## Aim of the task:
Report each line of the entries that contains the word "bigwedge", copied in full.
────────────────
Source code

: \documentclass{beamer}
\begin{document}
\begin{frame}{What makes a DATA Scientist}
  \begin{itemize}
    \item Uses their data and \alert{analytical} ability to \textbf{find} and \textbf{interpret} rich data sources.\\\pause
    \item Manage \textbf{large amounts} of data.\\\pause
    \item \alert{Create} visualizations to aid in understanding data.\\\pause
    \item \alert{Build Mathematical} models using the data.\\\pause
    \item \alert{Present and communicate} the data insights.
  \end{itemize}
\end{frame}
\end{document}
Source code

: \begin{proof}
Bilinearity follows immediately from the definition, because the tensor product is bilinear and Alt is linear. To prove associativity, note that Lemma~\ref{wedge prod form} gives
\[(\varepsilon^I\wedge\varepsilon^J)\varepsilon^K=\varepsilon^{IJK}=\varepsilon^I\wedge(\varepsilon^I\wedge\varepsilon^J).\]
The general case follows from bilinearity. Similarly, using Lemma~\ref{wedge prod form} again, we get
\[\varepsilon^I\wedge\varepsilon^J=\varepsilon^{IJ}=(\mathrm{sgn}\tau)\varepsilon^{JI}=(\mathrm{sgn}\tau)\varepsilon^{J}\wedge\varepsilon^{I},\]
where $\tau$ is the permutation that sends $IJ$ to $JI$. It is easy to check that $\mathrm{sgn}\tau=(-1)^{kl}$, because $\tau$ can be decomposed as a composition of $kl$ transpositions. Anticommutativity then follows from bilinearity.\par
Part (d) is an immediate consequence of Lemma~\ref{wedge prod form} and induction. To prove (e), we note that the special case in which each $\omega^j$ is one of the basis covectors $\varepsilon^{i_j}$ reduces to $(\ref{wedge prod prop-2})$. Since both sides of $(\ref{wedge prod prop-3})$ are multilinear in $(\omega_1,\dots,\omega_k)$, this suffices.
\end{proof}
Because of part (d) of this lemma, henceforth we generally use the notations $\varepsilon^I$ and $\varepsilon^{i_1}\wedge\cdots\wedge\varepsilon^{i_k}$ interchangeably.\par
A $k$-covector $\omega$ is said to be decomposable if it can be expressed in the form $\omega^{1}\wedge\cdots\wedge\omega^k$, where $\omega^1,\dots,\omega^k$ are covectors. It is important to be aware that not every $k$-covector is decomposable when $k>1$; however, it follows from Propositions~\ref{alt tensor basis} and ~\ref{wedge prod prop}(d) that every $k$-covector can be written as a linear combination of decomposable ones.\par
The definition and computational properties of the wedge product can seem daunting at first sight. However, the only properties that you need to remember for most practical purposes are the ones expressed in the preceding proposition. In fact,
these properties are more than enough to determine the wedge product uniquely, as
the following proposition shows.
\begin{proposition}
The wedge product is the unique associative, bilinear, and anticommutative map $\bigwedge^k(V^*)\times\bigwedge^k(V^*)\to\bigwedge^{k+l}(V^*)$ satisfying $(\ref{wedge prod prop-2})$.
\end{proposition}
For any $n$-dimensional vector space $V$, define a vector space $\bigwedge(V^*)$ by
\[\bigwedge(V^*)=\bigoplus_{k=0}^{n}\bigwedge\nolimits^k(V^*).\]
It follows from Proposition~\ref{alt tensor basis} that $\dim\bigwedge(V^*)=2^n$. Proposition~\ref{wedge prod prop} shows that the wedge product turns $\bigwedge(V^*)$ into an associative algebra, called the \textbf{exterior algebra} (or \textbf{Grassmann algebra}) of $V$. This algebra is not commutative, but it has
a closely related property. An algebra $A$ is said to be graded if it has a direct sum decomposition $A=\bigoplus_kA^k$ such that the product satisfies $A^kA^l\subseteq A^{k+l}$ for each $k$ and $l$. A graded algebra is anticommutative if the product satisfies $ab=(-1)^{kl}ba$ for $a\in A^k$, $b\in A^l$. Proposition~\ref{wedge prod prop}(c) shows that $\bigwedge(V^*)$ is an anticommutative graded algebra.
────────────────
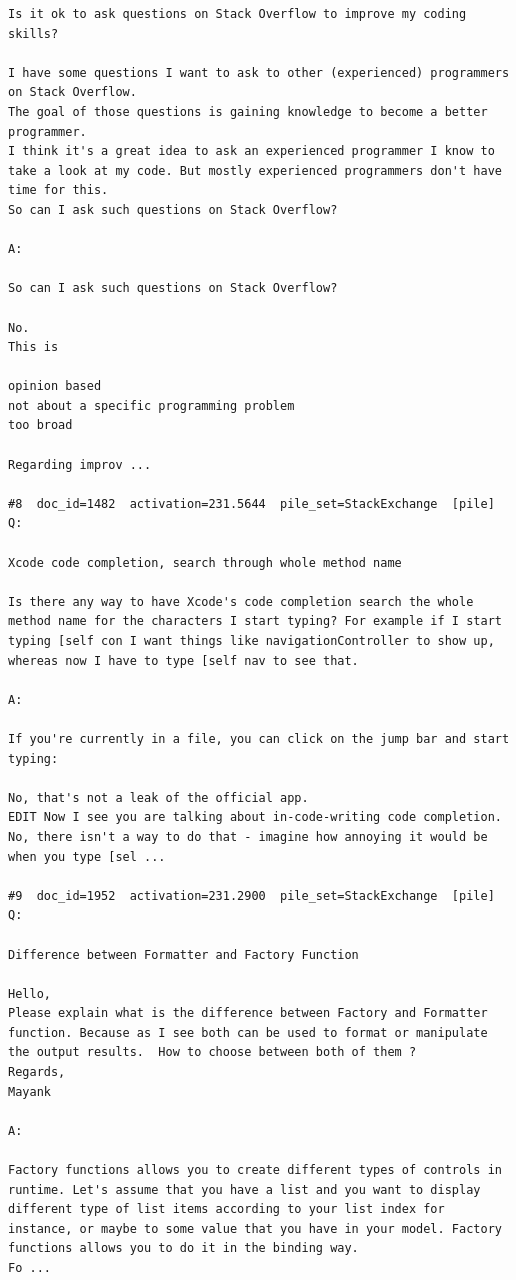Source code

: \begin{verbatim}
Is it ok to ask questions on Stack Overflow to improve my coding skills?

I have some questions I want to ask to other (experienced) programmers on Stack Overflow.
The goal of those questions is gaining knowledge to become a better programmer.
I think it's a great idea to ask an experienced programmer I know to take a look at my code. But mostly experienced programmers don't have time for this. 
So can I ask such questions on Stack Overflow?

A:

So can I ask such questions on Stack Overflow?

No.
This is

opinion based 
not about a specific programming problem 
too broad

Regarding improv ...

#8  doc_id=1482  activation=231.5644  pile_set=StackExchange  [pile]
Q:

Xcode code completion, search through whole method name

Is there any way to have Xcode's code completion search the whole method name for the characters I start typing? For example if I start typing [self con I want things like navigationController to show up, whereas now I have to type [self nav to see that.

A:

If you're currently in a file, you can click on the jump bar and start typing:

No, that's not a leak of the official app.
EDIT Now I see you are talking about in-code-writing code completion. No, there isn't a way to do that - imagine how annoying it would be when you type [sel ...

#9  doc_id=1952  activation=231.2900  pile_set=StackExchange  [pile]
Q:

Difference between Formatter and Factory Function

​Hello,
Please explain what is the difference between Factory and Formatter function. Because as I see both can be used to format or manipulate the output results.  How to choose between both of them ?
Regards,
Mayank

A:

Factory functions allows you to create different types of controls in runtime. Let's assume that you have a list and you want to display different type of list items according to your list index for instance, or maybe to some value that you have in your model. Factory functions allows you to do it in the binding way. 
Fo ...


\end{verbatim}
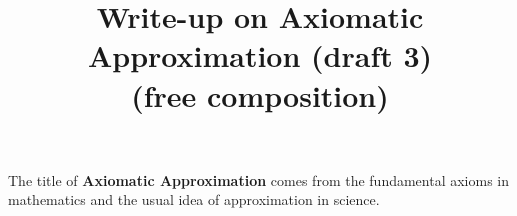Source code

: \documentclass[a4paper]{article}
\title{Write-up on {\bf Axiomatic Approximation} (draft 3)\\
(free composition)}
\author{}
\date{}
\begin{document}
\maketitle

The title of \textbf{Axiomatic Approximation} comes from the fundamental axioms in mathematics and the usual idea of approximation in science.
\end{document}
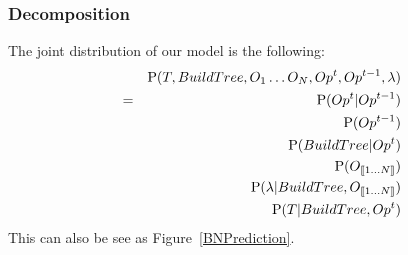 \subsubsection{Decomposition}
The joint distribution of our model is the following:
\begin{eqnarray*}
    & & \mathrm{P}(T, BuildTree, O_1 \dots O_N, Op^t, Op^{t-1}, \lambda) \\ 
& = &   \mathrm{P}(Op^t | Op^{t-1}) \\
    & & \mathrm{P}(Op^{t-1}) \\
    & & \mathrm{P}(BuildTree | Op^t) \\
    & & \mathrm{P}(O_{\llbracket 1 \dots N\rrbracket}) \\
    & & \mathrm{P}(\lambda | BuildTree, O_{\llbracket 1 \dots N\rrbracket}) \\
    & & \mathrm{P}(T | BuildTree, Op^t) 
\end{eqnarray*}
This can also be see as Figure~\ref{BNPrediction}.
────────────────
## Finished task:
The wedge product is the unique associative, bilinear, and anticommutative map $\bigwedge^k(V^*)\times\bigwedge^k(V^*)\to\bigwedge^{k+l}(V^*)$ satisfying $(\ref{wedge prod prop-2})$.
For any $n$-dimensional vector space $V$, define a vector space $\bigwedge(V^*)$ by
\[\bigwedge(V^*)=\bigoplus_{k=0}^{n}\bigwedge\nolimits^k(V^*).\]
It follows from Proposition~\ref{alt tensor basis} that $\dim\bigwedge(V^*)=2^n$. Proposition~\ref{wedge prod prop} shows that the wedge product turns $\bigwedge(V^*)$ into an associative algebra, called the \textbf{exterior algebra} (or \textbf{Grassmann algebra}) of $V$. This algebra is not commutative, but it has
a closely related property. An algebra $A$ is said to be graded if it has a direct sum decomposition $A=\bigoplus_kA^k$ such that the product satisfies $A^kA^l\subseteq A^{k+l}$ for each $k$ and $l$. A graded algebra is anticommutative if the product satisfies $ab=(-1)^{kl}ba$ for $a\in A^k$, $b\in A^l$. Proposition~\ref{wedge prod prop}(c) shows that $\bigwedge(V^*)$ is an anticommutative graded algebra.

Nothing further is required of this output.